Art and Solidarity Reader
Radical Actions, Politics and Friendships
‘An admirable gathering of urgently needed documents to construct a true history of art and solidarity around the world.’
— Cecilia Vicuña, Chilean-Indigenous mestizo artist and poet
‘At a time when humanity is struggling to create a more equitable world, this is a must-read for those interested in generating networks of solidarity for our future.’
— Zineb Sedira, Franco-Algerian photographer and video artist
Editor: Katya García-Antón
Contributors: Reem Abbas, Toufoul Abou-Hodeib, Noor Abuarafeh, Yásnaya Elena Aguilar Gil, Ali Hussein Al-Adawy, Salvador Allende, Beth Brant, Wendy Carrig, Heather Dewey-Hagborg, Emory Douglas, Ntone Edjabe, Ingrid Fadnes, Eva Maria Fjellheim, Katya García-Antón, Soledad García Saavedra, Gavin Jantjes, Shoili Kanungo, Geeta Kapur, Lara Khaldi, Ixchel León, Audre Lorde, Chelsea Manning, Olivier Marboeuf, Barbara Masekela, Naeem Mohaiemen, Mário Pedrosa, Ram Rahman, Laura Raicovich, farid rakun/ruangrupa, Aban Raza, Devika Singh, Irene Soria Guzmán, Kwanele Sosibo, Eszter Szakács, Dulce Celina Ureña Hernández, Alice Walker.

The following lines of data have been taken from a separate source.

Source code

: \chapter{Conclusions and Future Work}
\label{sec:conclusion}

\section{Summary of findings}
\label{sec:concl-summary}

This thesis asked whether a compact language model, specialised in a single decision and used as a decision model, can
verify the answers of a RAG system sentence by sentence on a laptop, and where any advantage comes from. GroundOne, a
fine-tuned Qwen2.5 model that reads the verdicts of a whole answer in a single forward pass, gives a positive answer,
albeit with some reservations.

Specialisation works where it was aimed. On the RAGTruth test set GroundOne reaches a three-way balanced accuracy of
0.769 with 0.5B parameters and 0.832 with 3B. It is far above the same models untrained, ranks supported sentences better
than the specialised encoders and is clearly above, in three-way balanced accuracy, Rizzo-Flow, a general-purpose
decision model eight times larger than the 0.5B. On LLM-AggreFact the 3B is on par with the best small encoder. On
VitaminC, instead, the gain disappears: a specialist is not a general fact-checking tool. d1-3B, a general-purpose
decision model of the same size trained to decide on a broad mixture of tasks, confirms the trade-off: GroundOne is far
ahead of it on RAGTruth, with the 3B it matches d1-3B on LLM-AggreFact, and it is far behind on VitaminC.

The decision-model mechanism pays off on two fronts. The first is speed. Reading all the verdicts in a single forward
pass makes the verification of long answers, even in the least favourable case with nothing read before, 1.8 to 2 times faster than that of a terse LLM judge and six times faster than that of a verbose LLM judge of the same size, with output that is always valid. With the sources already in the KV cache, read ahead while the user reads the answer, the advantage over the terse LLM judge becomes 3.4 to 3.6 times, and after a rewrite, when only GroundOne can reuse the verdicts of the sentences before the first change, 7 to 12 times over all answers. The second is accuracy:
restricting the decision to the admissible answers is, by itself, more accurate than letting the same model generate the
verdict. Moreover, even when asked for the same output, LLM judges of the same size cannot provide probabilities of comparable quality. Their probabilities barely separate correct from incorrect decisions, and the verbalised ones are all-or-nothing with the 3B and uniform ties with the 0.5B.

Publishing Partner: OCA, Office for Contemporary Art Norway
Design: Hans Gremmen
August 2022, Valiz in collaboration with OCA, Office for Contemporary Art Norway | Pb | 384 pp. | 28 x 20cm (h x w) | English | ISBN 978-94-93246-02-7 | € 29,90
Solidarity has re-entered the global zeitgeist with resounding force in the last decades and is especially urgent to consider today. Yet this concept – both a potent ideal and a slippery notion – is one of the least analysed within the arts. Why? It is perhaps because colonialism, Neoliberalism, hyper-individualism and Western-centred concepts of art have eroded visions of a care-based society. Creating a fair and vital social fabric inspired by mutual dependencies between living beings and all entities including fauna, flora, air, land and water, is fundamental for our collective existence. A critical toolbox with intersectional perspectives is needed to examine this minefield and reveal meaningful and inspiring narratives that can guide our future.
Working with these complexities, this Reader considers the agency that artists, collectives and art institutions have generated from the 1970s to today to build the radical imaginaries of care and solidarity needed to transform the conditions of our collective existence in the face of local and global crises. Presenting new and historical material, the Reader narrates a series of stories of solidarity across geographies in relation to emergencies connected to ecocide, femicide, genocide, migration, neocolonialism, inter-religious conflicts, class divisions and heteronormativity, amongst others. It also gives a central place to Indigenous perspectives rarely considered when discussing solidarity in the arts.